[Supplied records — start]

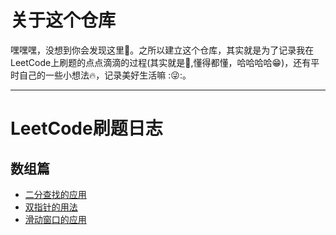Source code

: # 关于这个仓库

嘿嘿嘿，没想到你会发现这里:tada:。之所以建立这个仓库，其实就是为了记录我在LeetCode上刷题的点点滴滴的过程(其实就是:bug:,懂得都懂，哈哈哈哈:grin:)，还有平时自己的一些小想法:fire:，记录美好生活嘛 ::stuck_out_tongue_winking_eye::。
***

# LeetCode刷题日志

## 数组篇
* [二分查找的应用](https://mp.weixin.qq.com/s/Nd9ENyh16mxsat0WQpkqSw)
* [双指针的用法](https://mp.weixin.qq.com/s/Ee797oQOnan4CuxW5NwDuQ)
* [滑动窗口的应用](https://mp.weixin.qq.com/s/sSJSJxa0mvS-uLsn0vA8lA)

[Supplied records — finish]
[Supplied records — start]

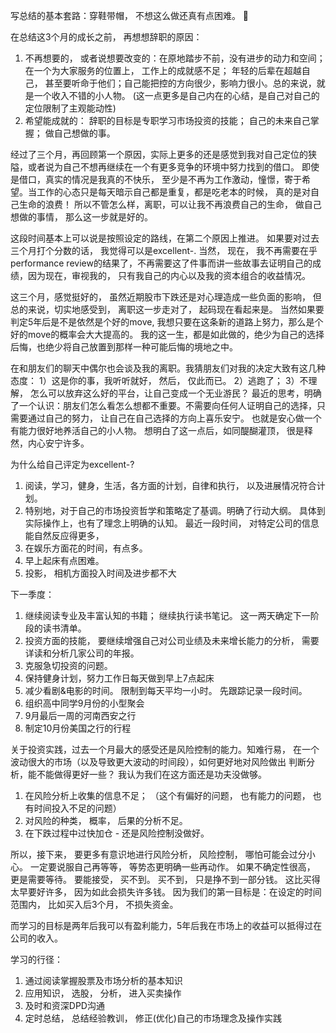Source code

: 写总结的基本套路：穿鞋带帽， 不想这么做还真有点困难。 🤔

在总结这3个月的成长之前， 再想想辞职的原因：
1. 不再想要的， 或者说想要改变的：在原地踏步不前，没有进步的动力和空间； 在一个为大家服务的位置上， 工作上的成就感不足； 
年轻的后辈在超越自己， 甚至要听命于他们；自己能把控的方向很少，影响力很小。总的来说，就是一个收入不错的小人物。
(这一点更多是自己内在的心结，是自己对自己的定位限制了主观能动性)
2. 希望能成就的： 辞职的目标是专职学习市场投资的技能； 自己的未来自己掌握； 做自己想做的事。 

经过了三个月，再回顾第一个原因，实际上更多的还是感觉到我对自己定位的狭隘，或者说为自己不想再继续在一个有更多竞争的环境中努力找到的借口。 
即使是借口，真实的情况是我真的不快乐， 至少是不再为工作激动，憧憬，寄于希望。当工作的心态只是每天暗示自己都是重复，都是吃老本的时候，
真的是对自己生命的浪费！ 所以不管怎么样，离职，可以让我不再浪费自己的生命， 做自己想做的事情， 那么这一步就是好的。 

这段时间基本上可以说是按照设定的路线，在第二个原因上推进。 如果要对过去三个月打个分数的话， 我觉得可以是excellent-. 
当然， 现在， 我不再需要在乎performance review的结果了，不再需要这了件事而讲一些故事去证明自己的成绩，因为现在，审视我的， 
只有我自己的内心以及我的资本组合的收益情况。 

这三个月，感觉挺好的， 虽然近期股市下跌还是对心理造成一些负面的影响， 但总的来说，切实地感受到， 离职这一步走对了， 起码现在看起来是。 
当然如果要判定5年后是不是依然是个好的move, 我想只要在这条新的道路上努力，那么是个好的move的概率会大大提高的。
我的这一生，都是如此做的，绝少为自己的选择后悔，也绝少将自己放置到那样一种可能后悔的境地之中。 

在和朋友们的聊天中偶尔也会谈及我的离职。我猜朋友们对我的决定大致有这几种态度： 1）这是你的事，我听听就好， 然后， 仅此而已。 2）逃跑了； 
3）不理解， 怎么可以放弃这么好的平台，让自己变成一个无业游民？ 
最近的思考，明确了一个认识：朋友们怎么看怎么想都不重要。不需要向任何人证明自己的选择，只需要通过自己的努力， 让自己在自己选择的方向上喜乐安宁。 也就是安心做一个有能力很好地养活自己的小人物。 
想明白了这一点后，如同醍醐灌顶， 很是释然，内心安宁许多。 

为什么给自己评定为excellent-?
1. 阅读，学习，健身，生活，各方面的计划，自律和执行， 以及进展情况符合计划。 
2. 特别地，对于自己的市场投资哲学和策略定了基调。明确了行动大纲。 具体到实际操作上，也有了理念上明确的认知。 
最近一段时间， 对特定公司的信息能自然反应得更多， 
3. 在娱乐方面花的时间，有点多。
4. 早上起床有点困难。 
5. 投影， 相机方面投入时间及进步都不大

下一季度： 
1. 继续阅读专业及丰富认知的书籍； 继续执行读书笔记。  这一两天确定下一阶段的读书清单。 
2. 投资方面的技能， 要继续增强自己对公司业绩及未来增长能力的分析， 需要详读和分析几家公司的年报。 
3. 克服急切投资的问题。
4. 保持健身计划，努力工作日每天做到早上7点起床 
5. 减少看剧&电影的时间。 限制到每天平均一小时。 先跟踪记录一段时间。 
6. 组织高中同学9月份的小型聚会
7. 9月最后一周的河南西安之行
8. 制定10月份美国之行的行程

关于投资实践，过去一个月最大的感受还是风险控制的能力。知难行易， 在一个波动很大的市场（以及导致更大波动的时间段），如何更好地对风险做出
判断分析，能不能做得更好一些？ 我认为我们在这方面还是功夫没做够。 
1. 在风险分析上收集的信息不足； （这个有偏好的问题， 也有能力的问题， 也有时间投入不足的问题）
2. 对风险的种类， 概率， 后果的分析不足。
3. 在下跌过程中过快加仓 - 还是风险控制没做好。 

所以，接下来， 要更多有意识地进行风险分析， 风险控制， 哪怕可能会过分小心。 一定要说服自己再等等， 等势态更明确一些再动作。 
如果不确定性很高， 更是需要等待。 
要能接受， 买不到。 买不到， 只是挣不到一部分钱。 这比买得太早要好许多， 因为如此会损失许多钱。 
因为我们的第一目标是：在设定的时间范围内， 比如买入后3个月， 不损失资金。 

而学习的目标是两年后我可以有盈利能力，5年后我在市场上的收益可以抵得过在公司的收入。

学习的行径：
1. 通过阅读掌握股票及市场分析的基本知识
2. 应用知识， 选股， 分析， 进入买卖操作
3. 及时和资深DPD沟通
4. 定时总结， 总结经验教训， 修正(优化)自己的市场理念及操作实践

[Supplied records — finish]

** Required action **
Look above for the line that contains "2. 特别地，对于自己的市场投资哲学和策略定了基调。明确了行动大纲。 具体到实际操作上，也有了理念上明确的认知。". Starting there, transcribe every line exactly until you have copied the line that contains "4. 定时总结， 总结经验教训， 修正(优化)自己的市场理念及操作实践".

** Exercise answer **
2. 特别地，对于自己的市场投资哲学和策略定了基调。明确了行动大纲。 具体到实际操作上，也有了理念上明确的认知。 
最近一段时间， 对特定公司的信息能自然反应得更多， 
3. 在娱乐方面花的时间，有点多。
4. 早上起床有点困难。 
5. 投影， 相机方面投入时间及进步都不大

下一季度： 
1. 继续阅读专业及丰富认知的书籍； 继续执行读书笔记。  这一两天确定下一阶段的读书清单。 
2. 投资方面的技能， 要继续增强自己对公司业绩及未来增长能力的分析， 需要详读和分析几家公司的年报。 
3. 克服急切投资的问题。
4. 保持健身计划，努力工作日每天做到早上7点起床 
5. 减少看剧&电影的时间。 限制到每天平均一小时。 先跟踪记录一段时间。 
6. 组织高中同学9月份的小型聚会
7. 9月最后一周的河南西安之行
8. 制定10月份美国之行的行程

关于投资实践，过去一个月最大的感受还是风险控制的能力。知难行易， 在一个波动很大的市场（以及导致更大波动的时间段），如何更好地对风险做出
判断分析，能不能做得更好一些？ 我认为我们在这方面还是功夫没做够。 
1. 在风险分析上收集的信息不足； （这个有偏好的问题， 也有能力的问题， 也有时间投入不足的问题）
2. 对风险的种类， 概率， 后果的分析不足。
3. 在下跌过程中过快加仓 - 还是风险控制没做好。 

所以，接下来， 要更多有意识地进行风险分析， 风险控制， 哪怕可能会过分小心。 一定要说服自己再等等， 等势态更明确一些再动作。 
如果不确定性很高， 更是需要等待。 
要能接受， 买不到。 买不到， 只是挣不到一部分钱。 这比买得太早要好许多， 因为如此会损失许多钱。 
因为我们的第一目标是：在设定的时间范围内， 比如买入后3个月， 不损失资金。 

而学习的目标是两年后我可以有盈利能力，5年后我在市场上的收益可以抵得过在公司的收入。

学习的行径：
1. 通过阅读掌握股票及市场分析的基本知识
2. 应用知识， 选股， 分析， 进入买卖操作
3. 及时和资深DPD沟通
4. 定时总结， 总结经验教训， 修正(优化)自己的市场理念及操作实践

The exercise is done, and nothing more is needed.